OpenJDK 64-Bit Server VM warning: INFO: os::commit_memory(0x000000073d700000, 16777216, 0) failed; error='Cannot allocate memory' (errno=12)

For example:

Initial investigation:

  • No trace of this on the Jenkins master (jenkins.log, Journal) so the problem must be on the isotesters.
  • It’s hard to investigate this on isotesters as we reboot them next time a test job is scheduled on them. Will need to make some logs persist reboots.
  • Every time it happens, it seems that the last action of the test suite used Sikuli (Java).
  • The Java VM has its own internal memory management, that can be tweaked in various ways.

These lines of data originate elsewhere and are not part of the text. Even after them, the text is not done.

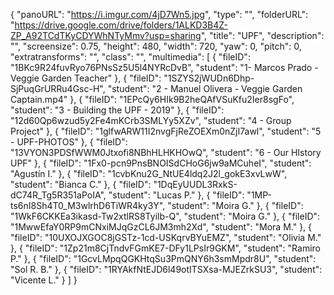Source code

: {
      "panoURL": "https://i.imgur.com/4jD7Wn5.jpg",
      "type": "",
      "folderURL": "https://drive.google.com/drive/folders/1ALKD3B4Z-ZP_A92TCdTKyCDYWhNTyMmv?usp=sharing",
      "title": "UPF",
      "description": "",
      "screensize": 0.75,
      "height": 480,
      "width": 720,
      "yaw": 0,
      "pitch": 0,
      "extratransforms": "",
      "class": "",
      "multimedia": [
         {
            "fileID": "1BKc9R24fuvRyo76PNsSz5U5l4NYRcDvB",
            "student": "1- Marcos Prado - Veggie Garden Teacher"
         },
         {
            "fileID": "1SZYS2jWUDn6Dhp-SjPuqGrURRu4Gsc-H",
            "student": "2 - Manuel Olivera - Veggie Garden Captain.mp4"
         },
         {
            "fileID": "1EPcQy6HIk9B2heQAfVSuKfu2Ier8sgFo",
            "student": "3 - Building the UPF - 2019"
         },
         {
            "fileID": "12d60Qp6wzud5y2Fe4mKCrb3SMLYy5XZv",
            "student": "4 - Group Project"
         },
         {
            "fileID": "1glfwARW11I2nvgFjReZOEXm0nZjI7awl",
            "student": "5 - UPF-PHOTOS"
         },
         {
            "fileID": "13VYON3PDSfWWM0Jtxofi8NBhHLHKHOwQ",
            "student": "6 - Our HIstory UPF"
         },
         {
            "fileID": "1Fx0-pcn9PnsBNOISdCHoG6jw9aMCuheI",
            "student": "Agustín I."
         },
         {
            "fileID": "1cvbKnu2G_NtUE4ldq2J2l_gokE3xvLwW",
            "student": "Bianca C."
         },
         {
            "fileID": "1DqEyUUDL3RxkS-dC74R_Tg5R351aPoIA",
            "student": "Lucas P."
         },
         {
            "fileID": "1MP-ts6nI8Sh4T0_M3wlrhD6TiWR4ky3Y",
            "student": "Moira G."
         },
         {
            "fileID": "1WkF6CKKEa3ikasd-Tw2xtlRS8Tyilb-Q",
            "student": "Moira G."
         },
         {
            "fileID": "1MwwEfaY0RP9mCNxiMJqGzCL6JM3mh2Xd",
            "student": "Mora M."
         },
         {
            "fileID": "10UXOJXGOC8jGSTz-1cd-USKqrvBYuEMZ",
            "student": "Olivia M."
         },
         {
            "fileID": "1Zp21m8CjTndvFGmKE7-DFy1LPsIr9GKM",
            "student": "Ramiro P."
         },
         {
            "fileID": "1GcvLMpqQGKHtqSu3PmQNY6h3smMpdr8U",
            "student": "Sol R. B."
         },
         {
            "fileID": "1RYAkfNtEJD6l49otITSXsa-MJEZrkSU3",
            "student": "Vicente L."
         }
      ]
   }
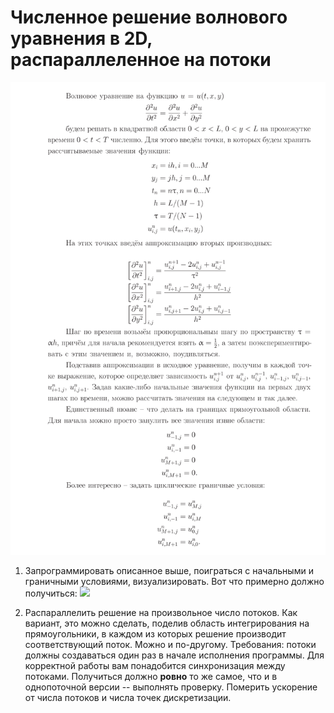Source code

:# Численное решение волнового уравнения в 2D, распараллеленное на потоки

![](https://github.com/AlexanderKazakov/cpp-seminars/blob/master/tasks/wave_equation_theory.png)

1. Запрограммировать описанное выше, поиграться с начальными и граничными условиями, визуализировать. 
Вот что примерно должно получиться:
![](https://github.com/AlexanderKazakov/cpp-seminars/blob/master/tasks/wave_equation_demo.gif)

2. Распараллелить решение на произвольное число потоков. 
Как вариант, это можно сделать, поделив область интегрирования на прямоугольники, 
в каждом из которых решение производит соответствующий поток. Можно и по-другому. 
Требования: потоки должны создаваться один раз в начале исполнения программы. 
Для корректной работы вам понадобится синхронизация между потоками. 
Получиться должно **ровно** то же самое, что и в однопоточной версии -- выполнять проверку. 
Померить ускорение от числа потоков и числа точек дискретизации.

But the error message looks like the java process asked the OS to allocate some memory and its request was denied.

Ideas:

  • Check if I see this on my local Jenkins.
  • Compare RAM allocated to isotesters on my local Jenkins vs. lizard.
  • It could simply be that Cucumber 2.4.0 or Jenkins slave 2.x use more RAM → bump isotesters memory a bit and see?

Subtasks


Related issues

Related to Tails - Bug #10068: Upgrade to Jenkins 2.x, using upstream packages Resolved 2018-01-08
Related to Tails - Feature #11175: Decrease I/O load created by isotesters on lizard Resolved 2016-02-27
Related to Tails - Feature #8681: Make it easy to run the test suite with a ramdisk mounted on its temporary directory Rejected 2015-01-12
Blocks Tails - Feature #13284: Core work: Sysadmin (Adapt our infrastructure) Confirmed 2017-06-30
Blocked by Tails - Bug #17103: stable branch does not boot: aufs not available Resolved

History

#1 Updated by intrigeri 2019-09-23 18:47:24

  • related to Bug #10068: Upgrade to Jenkins 2.x, using upstream packages added

#2 Updated by intrigeri 2019-09-23 18:47:34

  • blocks Feature #13284: Core work: Sysadmin (Adapt our infrastructure) added

#3 Updated by intrigeri 2019-09-24 09:59:03

  • related to Feature #11175: Decrease I/O load created by isotesters on lizard added

#4 Updated by intrigeri 2019-09-24 09:59:09

  • related to Feature #8681: Make it easy to run the test suite with a ramdisk mounted on its temporary directory added

#5 Updated by intrigeri 2019-09-24 10:00:00

  • Status changed from Confirmed to In Progress

> * Check if I see this on my local Jenkins.

It did not so far.

> * Compare RAM allocated to isotesters on my local Jenkins vs. lizard.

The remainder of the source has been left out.